Es ist Sonntag, das Wetter ist zu schön, um sich weiterhin mit einem solchen Ausbund von Unlogik, Unfähigkeit und blinder Angriffigkeit herumzuschlagen. Wir nehmen auch Stäuble auf die Liste der personae non gratae von ZACKBUM. Kein Wort mehr über ihn.

 

 

Hat sie alles erfunden?

Die NZZ versucht, nicht nur den biographischen Geschichten auf den Grund zu gehen.

Und scheitert, wie Autor Lucien Scherrer unumwunden zugibt. Er hat umfangreich versucht, all die vielen romanhaft wirkenden Anekdoten aus dem Leben der Schriftstellerin Sibylle Berg zu verifizieren – oder zu falsifizieren.

Herausgekommen ist ein interessantes Feuilletonstück über die neue Fluidität, nicht nur, was die sexuelle Ausrichtung betrifft, sondern auch die eigene Biographie.

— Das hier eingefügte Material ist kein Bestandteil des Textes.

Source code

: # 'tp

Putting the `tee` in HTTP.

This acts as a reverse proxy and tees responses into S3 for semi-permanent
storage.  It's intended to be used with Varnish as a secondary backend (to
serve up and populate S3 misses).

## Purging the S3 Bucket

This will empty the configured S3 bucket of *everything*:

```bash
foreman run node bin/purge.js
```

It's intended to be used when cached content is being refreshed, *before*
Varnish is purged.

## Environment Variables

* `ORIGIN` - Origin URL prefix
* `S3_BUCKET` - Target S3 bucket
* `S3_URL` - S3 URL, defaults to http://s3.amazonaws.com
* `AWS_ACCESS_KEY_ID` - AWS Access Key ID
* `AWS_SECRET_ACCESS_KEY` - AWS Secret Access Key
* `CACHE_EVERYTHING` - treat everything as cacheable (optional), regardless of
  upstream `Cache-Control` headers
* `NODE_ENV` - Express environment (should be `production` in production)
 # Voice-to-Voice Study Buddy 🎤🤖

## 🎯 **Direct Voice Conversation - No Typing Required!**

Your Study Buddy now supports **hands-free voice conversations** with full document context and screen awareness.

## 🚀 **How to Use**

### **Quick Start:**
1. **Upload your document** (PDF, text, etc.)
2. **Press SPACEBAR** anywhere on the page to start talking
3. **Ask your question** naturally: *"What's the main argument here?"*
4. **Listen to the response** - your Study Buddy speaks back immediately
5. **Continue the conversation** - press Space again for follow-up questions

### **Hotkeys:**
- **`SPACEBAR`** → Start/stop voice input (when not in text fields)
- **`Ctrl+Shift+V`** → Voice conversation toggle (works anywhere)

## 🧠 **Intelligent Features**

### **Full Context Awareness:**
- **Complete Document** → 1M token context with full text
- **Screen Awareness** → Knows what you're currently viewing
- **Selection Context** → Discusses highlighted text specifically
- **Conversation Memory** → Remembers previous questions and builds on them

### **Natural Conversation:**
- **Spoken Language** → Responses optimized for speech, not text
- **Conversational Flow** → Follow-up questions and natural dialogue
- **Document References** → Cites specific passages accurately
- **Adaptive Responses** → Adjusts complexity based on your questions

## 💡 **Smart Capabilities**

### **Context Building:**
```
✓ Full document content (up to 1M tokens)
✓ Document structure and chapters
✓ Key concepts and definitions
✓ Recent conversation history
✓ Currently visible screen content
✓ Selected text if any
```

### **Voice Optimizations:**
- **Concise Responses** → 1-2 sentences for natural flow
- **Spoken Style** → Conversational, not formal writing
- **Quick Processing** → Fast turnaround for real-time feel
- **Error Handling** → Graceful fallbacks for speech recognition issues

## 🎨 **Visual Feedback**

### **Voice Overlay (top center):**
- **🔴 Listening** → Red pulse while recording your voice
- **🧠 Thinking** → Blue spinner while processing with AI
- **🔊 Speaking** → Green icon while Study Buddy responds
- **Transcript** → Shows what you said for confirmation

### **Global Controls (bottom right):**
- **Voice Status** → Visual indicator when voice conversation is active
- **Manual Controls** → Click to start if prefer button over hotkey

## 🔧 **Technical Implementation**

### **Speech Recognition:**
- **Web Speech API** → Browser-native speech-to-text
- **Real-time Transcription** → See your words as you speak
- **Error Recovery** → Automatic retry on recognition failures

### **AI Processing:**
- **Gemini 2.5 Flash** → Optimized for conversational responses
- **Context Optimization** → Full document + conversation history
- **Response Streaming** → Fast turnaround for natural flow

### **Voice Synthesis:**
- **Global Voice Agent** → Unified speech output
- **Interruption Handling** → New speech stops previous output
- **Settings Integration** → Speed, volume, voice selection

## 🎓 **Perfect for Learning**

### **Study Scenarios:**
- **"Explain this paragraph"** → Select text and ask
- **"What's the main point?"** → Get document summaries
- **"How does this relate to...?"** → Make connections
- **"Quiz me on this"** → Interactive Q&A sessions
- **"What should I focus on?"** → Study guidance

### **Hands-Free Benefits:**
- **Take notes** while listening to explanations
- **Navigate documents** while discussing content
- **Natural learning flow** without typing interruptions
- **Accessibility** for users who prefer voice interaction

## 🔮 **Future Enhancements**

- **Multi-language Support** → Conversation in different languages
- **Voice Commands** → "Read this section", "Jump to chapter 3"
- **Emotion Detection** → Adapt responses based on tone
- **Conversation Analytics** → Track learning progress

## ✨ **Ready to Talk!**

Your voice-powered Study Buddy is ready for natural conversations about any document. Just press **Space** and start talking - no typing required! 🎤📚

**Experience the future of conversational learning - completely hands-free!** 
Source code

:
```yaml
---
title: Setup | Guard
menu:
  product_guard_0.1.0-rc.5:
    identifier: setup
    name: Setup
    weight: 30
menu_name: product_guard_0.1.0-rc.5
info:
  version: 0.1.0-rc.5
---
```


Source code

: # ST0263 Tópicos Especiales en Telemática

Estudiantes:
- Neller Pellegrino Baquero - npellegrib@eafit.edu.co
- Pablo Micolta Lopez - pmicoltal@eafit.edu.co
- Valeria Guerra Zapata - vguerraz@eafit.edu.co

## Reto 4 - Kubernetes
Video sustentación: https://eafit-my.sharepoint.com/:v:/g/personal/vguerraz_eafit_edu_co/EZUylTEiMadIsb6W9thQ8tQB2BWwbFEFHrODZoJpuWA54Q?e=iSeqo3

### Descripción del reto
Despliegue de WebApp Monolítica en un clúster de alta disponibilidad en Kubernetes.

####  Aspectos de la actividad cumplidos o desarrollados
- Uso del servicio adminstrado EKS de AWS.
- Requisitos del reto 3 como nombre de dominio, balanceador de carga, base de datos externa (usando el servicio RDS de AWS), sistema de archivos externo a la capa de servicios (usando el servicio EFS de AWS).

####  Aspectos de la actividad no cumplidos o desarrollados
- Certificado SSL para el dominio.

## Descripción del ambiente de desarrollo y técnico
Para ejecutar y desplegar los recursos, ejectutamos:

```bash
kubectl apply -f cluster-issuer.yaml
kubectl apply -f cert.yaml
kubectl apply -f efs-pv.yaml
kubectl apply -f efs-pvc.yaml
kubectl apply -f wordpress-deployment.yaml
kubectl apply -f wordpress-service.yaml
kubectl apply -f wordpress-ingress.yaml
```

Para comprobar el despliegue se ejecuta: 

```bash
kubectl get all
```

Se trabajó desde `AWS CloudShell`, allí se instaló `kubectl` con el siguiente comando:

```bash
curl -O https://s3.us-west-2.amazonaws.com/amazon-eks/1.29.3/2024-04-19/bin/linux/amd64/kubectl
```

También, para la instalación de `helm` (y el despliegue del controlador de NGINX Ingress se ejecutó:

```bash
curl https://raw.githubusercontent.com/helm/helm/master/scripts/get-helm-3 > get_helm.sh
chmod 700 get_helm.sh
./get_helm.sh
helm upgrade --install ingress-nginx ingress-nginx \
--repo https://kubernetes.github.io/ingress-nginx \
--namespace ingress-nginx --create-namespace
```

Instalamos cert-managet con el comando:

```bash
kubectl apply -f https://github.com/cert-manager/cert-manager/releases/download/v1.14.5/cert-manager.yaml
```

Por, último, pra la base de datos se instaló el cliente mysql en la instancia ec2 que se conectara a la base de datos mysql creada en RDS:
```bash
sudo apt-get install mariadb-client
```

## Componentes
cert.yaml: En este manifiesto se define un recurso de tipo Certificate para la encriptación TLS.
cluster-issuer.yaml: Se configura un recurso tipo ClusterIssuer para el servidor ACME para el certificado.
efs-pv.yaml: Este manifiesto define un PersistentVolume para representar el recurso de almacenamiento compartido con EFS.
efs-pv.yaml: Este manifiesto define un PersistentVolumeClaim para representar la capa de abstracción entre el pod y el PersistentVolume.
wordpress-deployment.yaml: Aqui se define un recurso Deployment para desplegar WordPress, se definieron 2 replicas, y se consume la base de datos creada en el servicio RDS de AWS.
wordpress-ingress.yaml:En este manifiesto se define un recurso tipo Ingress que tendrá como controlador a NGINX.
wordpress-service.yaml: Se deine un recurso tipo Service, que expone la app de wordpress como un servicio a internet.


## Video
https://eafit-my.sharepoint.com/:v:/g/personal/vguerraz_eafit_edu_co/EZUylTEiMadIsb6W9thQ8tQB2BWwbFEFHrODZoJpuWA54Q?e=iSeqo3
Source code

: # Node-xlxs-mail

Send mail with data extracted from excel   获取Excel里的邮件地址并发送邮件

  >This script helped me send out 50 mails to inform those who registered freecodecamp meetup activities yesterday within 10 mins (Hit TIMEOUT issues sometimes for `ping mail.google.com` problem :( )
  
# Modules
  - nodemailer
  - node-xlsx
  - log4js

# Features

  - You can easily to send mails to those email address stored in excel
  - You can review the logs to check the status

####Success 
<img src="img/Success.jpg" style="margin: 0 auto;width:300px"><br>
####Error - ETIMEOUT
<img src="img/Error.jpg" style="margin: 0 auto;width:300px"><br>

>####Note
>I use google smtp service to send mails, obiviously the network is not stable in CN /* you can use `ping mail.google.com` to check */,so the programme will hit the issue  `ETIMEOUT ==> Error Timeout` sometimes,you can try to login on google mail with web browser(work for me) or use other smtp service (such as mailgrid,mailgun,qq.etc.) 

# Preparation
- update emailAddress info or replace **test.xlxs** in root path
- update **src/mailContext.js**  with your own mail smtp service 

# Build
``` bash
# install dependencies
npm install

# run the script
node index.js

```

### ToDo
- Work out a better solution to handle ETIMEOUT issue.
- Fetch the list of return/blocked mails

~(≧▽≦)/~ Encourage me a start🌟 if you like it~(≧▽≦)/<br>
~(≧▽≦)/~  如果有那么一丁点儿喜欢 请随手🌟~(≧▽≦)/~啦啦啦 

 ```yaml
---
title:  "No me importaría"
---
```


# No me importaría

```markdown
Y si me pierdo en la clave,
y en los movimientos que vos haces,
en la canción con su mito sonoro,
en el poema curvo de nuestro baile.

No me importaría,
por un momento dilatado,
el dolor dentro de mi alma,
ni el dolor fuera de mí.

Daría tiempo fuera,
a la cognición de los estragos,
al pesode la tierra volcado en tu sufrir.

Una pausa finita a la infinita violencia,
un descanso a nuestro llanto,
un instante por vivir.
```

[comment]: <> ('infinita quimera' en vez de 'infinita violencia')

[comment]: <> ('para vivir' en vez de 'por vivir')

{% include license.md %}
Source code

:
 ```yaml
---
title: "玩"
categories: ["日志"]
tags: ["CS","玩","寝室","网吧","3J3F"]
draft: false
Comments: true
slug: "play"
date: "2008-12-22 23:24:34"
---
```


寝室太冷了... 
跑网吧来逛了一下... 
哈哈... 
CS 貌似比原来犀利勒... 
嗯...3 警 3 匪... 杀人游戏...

Einleitend beschreibt Scherrer die wichtigsten Eckpunkte dieser Biographie. Der schwere Autounfall: «Das Scharnier des Cabriodachs bohrt sich in ihren Kopf, bleibt kurz vor der Hirnhaut stecken. Klinisch tot wird Berg geborgen. Ihre Stirnhöhle ist seither weg, ihr Gleichgewichtssinn ebenfalls. Sie muss 19-mal, 20-mal oder auch 22-mal operiert werden, man muss ihr Plastikteile unter das Gesicht ziehen.»

Der Selbstmord der Mutter, Bergs Ausreiseantrag, direkt an den damaligen Staatschef Erich Honecker. Ihr Geburtsdatum im Jahr 1952, 1962, 1966 oder 1968. Zu all dem finden sich Angaben, oftmals von Berg selbst. Die handkehrum zugibt, dass sie das mit dem Brief an Honecker erfunden habe.

Weder für den Autounfall, noch für den Selbstmord der Mutter, noch für viele weitere biographische Anekdoten lassen sich Belege finden. Was nicht beweise, dass es nicht so gewesen sei, relativiert Scherrer vorsichtig.

Allerdings: «Belege für ihre Selbstdarstellung als DDR-Dissidentin gibt es bis jetzt keine.» Da fängt dann das Schräge an. Scherrer fährt fort: «Wer einen schweren Unfall erlebt hat, weiss in der Regel das Datum und die Uhrzeit, weil es ein Leben davor und eines danach gibt. Es gäbe Untersuchungsakten der Justiz, Polizeiberichte, Fotos, in spektakulären Fällen auch Medienberichte. Im Fall von Sibylle Berg gibt es bis dato: nichts, nicht einmal eine eindeutige Jahresangabe.»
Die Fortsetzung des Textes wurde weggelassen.